_Task goal_
Everything in the data below is left aside except the lines from the one containing "displayed in the election data" through the one containing "Party presidential candidate"; repeat those exactly.

---- Records for the exercise

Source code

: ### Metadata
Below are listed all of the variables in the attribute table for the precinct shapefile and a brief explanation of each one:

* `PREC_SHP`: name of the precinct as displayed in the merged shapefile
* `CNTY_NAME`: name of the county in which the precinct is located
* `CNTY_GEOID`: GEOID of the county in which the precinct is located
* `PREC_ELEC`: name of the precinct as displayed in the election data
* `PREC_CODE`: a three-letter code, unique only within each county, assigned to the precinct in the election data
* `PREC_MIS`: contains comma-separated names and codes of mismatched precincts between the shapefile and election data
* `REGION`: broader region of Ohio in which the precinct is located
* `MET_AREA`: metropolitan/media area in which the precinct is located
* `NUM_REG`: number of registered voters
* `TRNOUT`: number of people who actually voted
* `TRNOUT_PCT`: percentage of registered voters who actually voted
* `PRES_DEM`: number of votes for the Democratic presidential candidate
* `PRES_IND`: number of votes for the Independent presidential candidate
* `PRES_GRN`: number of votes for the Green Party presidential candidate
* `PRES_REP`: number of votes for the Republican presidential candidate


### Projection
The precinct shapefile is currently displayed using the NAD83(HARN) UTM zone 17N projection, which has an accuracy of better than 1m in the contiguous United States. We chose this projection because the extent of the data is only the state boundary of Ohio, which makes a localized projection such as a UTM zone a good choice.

--------

_Response for this exercise_
* `PREC_ELEC`: name of the precinct as displayed in the election data
* `PREC_CODE`: a three-letter code, unique only within each county, assigned to the precinct in the election data
* `PREC_MIS`: contains comma-separated names and codes of mismatched precincts between the shapefile and election data
* `REGION`: broader region of Ohio in which the precinct is located
* `MET_AREA`: metropolitan/media area in which the precinct is located
* `NUM_REG`: number of registered voters
* `TRNOUT`: number of people who actually voted
* `TRNOUT_PCT`: percentage of registered voters who actually voted
* `PRES_DEM`: number of votes for the Democratic presidential candidate
* `PRES_IND`: number of votes for the Independent presidential candidate
* `PRES_GRN`: number of votes for the Green Party presidential candidate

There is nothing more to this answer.